When I went to college, I wanted to double major in the Humanities and the Fine Arts. Although I had no technical training in high school, I could have enrolled in the Bachelor of Fine Arts specialty degree. I received a lot of Bs and Cs in my studio art classes and often heard, “You’ve got good, solid ideas that are worth pursuing but your technical skills in drawing or sculpting are weak.”

Because I was afraid of losing my scholarship, I gave up my art classes. I was afraid to take the risk to become the artist I wanted to become. Despite options that I had, I decided to make an economic decision and change course to be less of a drag on my family. And, I’ll admit, seeing those Bs, Cs, Ds, and Fs in art bruised my ego.

And I am sure students in middle school and high school hesitate and refuse to take risks for a host of reasons, gentle egos and many others. I think of one of the first essays I wrote here, Testing, Assessment, and Feedback. Students failing should not result in stigma and sorting them to the bottom of the pile.

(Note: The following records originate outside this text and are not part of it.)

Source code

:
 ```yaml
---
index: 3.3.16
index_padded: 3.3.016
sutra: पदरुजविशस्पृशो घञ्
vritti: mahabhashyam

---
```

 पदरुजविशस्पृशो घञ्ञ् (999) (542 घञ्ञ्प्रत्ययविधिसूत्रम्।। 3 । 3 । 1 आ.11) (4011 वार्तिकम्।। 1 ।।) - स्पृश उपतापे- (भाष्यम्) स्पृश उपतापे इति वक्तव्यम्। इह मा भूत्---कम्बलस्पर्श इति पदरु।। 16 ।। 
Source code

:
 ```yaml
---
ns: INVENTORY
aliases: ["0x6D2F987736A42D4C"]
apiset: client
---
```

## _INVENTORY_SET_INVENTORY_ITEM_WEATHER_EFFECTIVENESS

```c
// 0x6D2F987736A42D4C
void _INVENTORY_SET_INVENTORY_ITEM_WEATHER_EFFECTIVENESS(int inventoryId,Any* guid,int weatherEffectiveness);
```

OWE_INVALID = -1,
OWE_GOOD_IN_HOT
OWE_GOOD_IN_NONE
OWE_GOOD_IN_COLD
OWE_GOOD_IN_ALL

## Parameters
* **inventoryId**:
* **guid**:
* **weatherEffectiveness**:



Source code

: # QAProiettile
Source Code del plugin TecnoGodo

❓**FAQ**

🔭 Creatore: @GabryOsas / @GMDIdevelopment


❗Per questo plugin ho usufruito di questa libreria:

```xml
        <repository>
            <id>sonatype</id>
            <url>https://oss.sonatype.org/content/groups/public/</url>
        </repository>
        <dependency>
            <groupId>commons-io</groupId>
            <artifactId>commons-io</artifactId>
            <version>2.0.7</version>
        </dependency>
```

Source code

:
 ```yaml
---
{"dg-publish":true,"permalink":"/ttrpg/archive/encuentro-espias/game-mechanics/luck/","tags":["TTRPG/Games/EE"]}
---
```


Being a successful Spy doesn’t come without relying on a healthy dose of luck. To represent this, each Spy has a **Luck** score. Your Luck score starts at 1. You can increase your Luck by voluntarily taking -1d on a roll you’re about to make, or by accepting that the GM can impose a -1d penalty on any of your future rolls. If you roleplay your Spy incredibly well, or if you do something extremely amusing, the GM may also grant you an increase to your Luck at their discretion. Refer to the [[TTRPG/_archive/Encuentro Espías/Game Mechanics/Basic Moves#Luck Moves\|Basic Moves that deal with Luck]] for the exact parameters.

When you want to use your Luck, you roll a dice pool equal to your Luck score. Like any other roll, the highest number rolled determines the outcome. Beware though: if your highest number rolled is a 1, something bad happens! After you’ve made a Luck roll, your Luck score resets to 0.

If a failure is accompanied by strong feedback and guidance, a person can roar back.

Life Circumstances Don’t Matter

“But at the end of the day, the circumstances of your life — what you look like, where you come from, how much money you have, what you’ve got going on at home — none of that is an excuse for neglecting your homework or having a bad attitude in school.”
– President Barack Obama, Address to Students, September 8, 2009

Poverty and illness, violence in the home and in the neighborhood, working parents or neglect, and even homelessness. These are realities for many people in our nation. These are real challenges. President Obama pays lip service to these challenges being “no excuse for neglecting your homework or having a bad attitude in school.”

Each person’s life has its own hardships. And challenges do need to be overcome but some challenges are much greater than others. But simply stating, “Stay in school because you’re letting yourself and your country down,” is not enough. Obama knows the power of story and narrative, but this speech was lacking in it.

As I said above, he mentioned three students who were college-bound despite their hardship in a formulaic, abstract way. Why didn’t he pull together a grand narrative or interweave a small number of narratives?

Parental and Adult Involvement

Obama urges kids to turn to a parent, a teacher, a coach, or other trusted adult to ask for help and to turn to for guidance. He was lucky to have a mother who cared enough to wake up at 4:30am to teach him, to guide him. But how many kids have parents who can do that? And what teacher has time to give the kind of individual attention the children really need?

I want to get into teaching to help kids learn, to help them learn to think independently, and to turn them on to power of literature to allow them to enter the thoughts and experiences of others and to offer them a vocabulary to talk about their own thoughts and experiences. But I am daunted by the idea that I will have five or six sets of 25, 30, or even 35 kids sitting in my classroom, all with different levels of achievement in reading and writing that I will have to help guide. It is a challenge that I will not shy away from and that I look forward to.